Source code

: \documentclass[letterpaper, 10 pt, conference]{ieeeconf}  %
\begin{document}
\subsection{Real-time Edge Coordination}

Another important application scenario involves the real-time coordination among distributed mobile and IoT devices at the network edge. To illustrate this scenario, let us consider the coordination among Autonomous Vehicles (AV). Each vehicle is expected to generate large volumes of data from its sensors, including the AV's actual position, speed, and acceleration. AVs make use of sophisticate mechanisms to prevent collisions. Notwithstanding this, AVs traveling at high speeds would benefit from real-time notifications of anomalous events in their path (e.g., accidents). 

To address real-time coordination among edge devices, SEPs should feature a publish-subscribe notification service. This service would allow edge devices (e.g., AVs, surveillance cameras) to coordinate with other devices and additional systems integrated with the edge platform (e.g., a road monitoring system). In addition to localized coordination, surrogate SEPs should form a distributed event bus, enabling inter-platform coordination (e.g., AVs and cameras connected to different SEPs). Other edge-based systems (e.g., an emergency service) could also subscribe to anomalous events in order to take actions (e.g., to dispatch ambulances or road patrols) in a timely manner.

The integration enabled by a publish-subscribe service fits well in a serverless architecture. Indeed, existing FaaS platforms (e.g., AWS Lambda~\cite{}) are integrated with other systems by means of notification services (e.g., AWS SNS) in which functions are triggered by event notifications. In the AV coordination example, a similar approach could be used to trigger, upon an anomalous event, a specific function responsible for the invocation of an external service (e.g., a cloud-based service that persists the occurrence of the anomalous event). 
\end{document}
^^^^^^^^
(TASK PROMPT): Set down each entry above again exactly as it reads.

(RESPONSE):
Source code

: \documentclass[letterpaper, 10 pt, conference]{ieeeconf}  %
\begin{document}
\subsection{Real-time Edge Coordination}

Another important application scenario involves the real-time coordination among distributed mobile and IoT devices at the network edge. To illustrate this scenario, let us consider the coordination among Autonomous Vehicles (AV). Each vehicle is expected to generate large volumes of data from its sensors, including the AV's actual position, speed, and acceleration. AVs make use of sophisticate mechanisms to prevent collisions. Notwithstanding this, AVs traveling at high speeds would benefit from real-time notifications of anomalous events in their path (e.g., accidents). 

To address real-time coordination among edge devices, SEPs should feature a publish-subscribe notification service. This service would allow edge devices (e.g., AVs, surveillance cameras) to coordinate with other devices and additional systems integrated with the edge platform (e.g., a road monitoring system). In addition to localized coordination, surrogate SEPs should form a distributed event bus, enabling inter-platform coordination (e.g., AVs and cameras connected to different SEPs). Other edge-based systems (e.g., an emergency service) could also subscribe to anomalous events in order to take actions (e.g., to dispatch ambulances or road patrols) in a timely manner.

The integration enabled by a publish-subscribe service fits well in a serverless architecture. Indeed, existing FaaS platforms (e.g., AWS Lambda~\cite{}) are integrated with other systems by means of notification services (e.g., AWS SNS) in which functions are triggered by event notifications. In the AV coordination example, a similar approach could be used to trigger, upon an anomalous event, a specific function responsible for the invocation of an external service (e.g., a cloud-based service that persists the occurrence of the anomalous event). 
\end{document}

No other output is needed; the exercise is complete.